Work to complete: Tally the lines in the listing below that hold the string "subfigure", and reply with that tally alone.

Information provided:
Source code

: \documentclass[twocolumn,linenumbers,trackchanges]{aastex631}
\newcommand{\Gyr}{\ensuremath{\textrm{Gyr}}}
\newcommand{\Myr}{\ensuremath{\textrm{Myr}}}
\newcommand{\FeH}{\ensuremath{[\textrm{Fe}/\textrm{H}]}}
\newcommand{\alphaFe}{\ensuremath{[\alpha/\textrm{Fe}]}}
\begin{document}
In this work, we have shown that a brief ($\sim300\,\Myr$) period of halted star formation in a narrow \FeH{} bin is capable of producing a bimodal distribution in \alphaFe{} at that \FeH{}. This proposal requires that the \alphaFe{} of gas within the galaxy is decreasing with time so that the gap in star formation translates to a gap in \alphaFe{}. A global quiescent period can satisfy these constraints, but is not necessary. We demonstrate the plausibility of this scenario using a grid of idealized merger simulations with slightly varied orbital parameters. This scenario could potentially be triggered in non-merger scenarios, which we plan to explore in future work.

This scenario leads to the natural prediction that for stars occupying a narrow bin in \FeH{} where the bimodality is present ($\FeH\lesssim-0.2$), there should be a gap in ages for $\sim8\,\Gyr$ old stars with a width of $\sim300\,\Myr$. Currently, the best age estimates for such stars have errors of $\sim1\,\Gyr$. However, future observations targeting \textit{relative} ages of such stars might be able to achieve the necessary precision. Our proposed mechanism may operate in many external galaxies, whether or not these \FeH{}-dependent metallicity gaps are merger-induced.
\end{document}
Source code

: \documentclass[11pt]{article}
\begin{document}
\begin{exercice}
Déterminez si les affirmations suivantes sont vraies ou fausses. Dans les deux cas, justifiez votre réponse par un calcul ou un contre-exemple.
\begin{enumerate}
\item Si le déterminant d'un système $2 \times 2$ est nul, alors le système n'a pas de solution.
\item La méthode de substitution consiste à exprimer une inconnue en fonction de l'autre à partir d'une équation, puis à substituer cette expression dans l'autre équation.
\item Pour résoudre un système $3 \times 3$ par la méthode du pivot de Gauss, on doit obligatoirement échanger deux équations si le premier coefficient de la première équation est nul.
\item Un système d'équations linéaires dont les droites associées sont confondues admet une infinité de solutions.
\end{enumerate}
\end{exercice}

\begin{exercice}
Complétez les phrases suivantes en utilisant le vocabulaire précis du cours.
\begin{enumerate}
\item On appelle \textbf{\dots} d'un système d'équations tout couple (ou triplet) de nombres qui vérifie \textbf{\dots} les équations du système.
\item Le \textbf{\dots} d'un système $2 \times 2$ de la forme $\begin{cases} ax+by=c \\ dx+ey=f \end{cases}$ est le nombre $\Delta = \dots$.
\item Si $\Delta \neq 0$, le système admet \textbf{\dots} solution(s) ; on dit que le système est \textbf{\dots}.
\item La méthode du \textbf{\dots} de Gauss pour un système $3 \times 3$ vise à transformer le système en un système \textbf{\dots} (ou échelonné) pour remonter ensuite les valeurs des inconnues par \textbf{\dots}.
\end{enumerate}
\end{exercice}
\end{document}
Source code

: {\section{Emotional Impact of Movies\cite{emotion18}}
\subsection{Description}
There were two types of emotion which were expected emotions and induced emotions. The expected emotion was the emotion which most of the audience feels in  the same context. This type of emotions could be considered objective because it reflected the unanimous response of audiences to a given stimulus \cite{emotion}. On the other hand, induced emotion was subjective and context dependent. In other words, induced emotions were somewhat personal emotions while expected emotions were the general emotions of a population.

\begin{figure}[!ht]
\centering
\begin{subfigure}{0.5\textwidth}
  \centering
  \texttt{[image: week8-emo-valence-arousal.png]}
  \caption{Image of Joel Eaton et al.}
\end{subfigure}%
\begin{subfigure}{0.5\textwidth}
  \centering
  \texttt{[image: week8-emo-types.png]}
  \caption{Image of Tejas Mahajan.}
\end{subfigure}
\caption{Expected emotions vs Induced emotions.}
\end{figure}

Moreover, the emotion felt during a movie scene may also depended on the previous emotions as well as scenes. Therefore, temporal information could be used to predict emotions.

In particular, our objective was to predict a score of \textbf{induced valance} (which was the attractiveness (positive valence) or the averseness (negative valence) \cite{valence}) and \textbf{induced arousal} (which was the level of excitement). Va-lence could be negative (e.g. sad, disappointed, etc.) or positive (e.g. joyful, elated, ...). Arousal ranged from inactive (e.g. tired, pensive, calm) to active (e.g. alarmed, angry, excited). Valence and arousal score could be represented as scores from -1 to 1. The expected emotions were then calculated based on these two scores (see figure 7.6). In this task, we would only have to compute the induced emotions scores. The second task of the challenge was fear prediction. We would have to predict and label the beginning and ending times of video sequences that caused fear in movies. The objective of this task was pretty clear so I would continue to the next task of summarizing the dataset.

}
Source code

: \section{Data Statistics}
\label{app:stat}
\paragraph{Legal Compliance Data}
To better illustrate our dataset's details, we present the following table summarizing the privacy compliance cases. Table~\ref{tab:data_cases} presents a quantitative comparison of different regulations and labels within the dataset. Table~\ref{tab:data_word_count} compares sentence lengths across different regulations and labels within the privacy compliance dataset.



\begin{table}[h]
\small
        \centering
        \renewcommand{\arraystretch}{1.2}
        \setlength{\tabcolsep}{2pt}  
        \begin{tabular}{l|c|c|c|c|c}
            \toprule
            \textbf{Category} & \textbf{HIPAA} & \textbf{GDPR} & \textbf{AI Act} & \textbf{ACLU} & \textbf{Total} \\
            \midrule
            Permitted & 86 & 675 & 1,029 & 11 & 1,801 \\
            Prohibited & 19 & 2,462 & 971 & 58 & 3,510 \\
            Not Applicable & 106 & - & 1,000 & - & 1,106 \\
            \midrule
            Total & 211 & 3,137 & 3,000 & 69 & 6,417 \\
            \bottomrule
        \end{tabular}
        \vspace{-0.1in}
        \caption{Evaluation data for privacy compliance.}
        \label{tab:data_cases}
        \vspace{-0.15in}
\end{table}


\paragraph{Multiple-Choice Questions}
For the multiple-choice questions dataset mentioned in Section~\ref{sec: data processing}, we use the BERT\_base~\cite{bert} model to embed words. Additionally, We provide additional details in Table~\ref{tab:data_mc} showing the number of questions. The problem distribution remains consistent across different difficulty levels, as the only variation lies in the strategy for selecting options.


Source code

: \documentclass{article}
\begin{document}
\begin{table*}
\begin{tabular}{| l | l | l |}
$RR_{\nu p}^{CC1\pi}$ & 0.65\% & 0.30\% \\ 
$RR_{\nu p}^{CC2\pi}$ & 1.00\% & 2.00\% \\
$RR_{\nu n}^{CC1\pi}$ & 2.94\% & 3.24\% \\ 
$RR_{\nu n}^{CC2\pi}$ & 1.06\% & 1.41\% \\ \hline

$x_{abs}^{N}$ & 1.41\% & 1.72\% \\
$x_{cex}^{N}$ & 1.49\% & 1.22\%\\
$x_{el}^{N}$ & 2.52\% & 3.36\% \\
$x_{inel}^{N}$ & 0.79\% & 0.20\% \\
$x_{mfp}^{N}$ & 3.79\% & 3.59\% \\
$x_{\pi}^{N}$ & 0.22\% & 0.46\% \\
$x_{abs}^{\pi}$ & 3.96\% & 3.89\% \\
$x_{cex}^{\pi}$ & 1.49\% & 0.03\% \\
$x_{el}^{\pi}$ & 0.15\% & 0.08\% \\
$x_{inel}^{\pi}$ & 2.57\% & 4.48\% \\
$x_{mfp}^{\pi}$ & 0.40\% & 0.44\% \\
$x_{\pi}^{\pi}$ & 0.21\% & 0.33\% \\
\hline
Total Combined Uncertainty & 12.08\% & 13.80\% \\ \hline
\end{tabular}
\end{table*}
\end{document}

Written response: 4